El Capitan, Golden Gate
United States, California, Yosemite Valley
Free climbing on El Capitan: days on a wall, high exposure, awkward chimneys and offwidth stuff, and, last but not least, mostly natural pro—all ingredients for a particularly interesting game. Lynn Hill’s ascent of the Nose was an exploit, an event in the climbing world, an earthquake not just for women but for us all. Her comment, “It goes, boys!” was straight, tough, but nonetheless correct. In a provoking yet charming manner, she passed men’s dominance in climbing and left them behind. She discovered El Capitan from a new angle and demonstrated that there was plenty left to explore!
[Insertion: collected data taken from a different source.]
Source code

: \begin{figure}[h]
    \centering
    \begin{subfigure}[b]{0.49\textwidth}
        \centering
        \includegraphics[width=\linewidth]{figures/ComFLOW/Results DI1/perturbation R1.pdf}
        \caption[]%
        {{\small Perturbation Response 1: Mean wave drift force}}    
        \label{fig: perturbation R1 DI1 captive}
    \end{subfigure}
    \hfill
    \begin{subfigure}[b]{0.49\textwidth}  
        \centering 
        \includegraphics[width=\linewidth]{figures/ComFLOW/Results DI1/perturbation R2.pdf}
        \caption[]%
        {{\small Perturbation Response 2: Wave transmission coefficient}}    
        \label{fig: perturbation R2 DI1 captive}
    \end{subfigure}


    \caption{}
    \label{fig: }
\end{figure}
The result: Lurking Fear, Salathé, the Nose, El Niño (a.k.a. the free variation to the North America Wall), and the Free Rider, as the easiest breakthrough on these gigantic walls, are now all free. Last but not least, the Shaft, a stunning 1000-meter free climb with only two meters of aid left, awaits a continuous and complete free ascent.
I saw another possibility for a free climb: the Heart Route, opened in 1970 by Chuck Kroger and Scott Davis. It was one of the first routes on El Cap and therefore primarily follows the bigger features of the face, giving the best chances for a continuous free climb.
On September 20, I started to solo up a new line that escapes from the Salathé at the height of El Cap Spire. The route joins the Heart Route after four pitches. From there, most of the climb is along the original route; only the muddy and wet “Rainy Day Woman” crack is bypassed on the left. On the fifth day of the first ascent, I reached the huge “Fat City” ramp, which is the exit of the Heart Route, and found a fantastic freeclimbing solution to it: a 300-foot flake rips through the highly exposed and overhanging headwall to the left—the perfect exit to the new free climb, Golden Gate!
At the beginning of October, my brother, Thomas, arrived in Yosemite and we immediately began to work on a free ascent of the route. On Friday, October 13, we climbed the Salathé halfway up to the El Cap Spire, where we spent our first bivy. On the second day of climbing we did face problems. On the route’s first 5.13a pitch, I had been sent down twice by breaking holds, so I needed a third attempt to redpoint that pitch, and too much time and power was wasted to exit the route the same day. After another bivy on the wall, we reached the summit of El Cap, having freeclimbed Golden Gate in a single push: 41 pitches, one at 5.13b, two at 5.13a and five at 5.12.